The reason the judge gave for what Holman described as a ‘striking decision’ was that the wife committed bigamy and ‘lied until forced to admit it’.
However, according to the judgment, this statement referred to a marriage in Denmark that was forced, never consummated and subsequently annulled. The couple disagreed over whether this history was known to the husband before the UK marriage.
The deputy district judge sided with the husband, after questioning whether he would have applied for divorce proceedings if he had known that their marriage was, in truth, already void. She also said that the wife had lied about the Denmark marriage.

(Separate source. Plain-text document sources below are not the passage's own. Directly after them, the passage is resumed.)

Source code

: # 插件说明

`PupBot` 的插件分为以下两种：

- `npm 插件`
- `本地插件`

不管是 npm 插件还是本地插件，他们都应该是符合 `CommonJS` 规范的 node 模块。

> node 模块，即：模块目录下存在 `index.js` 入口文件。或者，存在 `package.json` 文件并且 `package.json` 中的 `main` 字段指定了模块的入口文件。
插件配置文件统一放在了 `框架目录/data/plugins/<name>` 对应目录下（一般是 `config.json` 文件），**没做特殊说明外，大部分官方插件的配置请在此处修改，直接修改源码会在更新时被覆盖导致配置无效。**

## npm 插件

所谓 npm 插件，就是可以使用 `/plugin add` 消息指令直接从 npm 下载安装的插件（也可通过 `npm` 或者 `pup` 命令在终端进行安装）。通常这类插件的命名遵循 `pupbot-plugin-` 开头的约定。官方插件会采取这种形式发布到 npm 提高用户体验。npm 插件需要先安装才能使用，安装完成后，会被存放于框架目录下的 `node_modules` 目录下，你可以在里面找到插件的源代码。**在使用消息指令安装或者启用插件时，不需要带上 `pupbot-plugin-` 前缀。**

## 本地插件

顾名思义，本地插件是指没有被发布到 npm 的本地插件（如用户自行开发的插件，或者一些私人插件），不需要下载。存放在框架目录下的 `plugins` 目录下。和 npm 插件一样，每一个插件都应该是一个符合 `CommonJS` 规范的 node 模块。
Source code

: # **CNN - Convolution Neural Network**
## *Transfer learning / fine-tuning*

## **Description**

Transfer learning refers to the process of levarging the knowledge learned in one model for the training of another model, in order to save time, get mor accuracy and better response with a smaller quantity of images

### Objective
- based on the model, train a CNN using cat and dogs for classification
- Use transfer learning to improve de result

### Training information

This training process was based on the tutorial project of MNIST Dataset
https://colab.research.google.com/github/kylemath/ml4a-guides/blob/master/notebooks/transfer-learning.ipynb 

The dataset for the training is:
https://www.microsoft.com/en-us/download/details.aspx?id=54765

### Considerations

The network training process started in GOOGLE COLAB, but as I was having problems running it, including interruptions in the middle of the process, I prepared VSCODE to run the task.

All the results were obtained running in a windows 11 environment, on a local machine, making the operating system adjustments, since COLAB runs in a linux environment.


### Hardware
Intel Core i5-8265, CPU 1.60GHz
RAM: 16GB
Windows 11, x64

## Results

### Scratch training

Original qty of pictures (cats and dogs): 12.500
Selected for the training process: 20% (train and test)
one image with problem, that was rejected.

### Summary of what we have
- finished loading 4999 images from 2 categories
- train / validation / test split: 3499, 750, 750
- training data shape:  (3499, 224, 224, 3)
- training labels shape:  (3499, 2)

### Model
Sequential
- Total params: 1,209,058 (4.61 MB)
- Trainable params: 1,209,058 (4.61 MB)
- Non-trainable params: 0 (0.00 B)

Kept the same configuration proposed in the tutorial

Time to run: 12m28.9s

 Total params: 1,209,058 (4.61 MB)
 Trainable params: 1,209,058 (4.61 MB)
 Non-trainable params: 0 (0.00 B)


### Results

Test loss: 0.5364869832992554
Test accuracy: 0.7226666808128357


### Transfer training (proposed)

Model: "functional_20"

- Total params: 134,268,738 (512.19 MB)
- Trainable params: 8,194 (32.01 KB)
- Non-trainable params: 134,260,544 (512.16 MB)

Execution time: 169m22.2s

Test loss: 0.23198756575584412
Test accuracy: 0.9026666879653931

On appeal, Holman questioned the district judge’s line of questioning, saying: ‘She was pursuing a line of reasoning that may seem crystal clear to an experienced matrimonial lawyer, but may have been thoroughly confusing to lay parties’.
He said: ‘It is […] essential to appreciate that there is, or may be, a world of difference between being a party to a marriage which is objectively null and void because one of the parties is still married to another living person, and actually committing the crime of bigamy.’
Holman granted an appeal and remitted the matter for redetermination by a full-time district judge.
Following the judgment, a spokesman for the Ministry of Justice said:
A Ministry of Justice spokesperson said: ‘Our legal aid system is still one of the most generous in the world. Last year we spent £1.6bn on legal aid, almost a quarter of our departmental budget.
‘The spending review settlement we have reached with the Treasury for the next five years leaves legal aid almost untouched.
‘It's long been the case that some people represent themselves in court but we are increasing the support available. This includes spending £2m on advice for litigants in person, including improved online guidance, new court guides and explanatory videos.’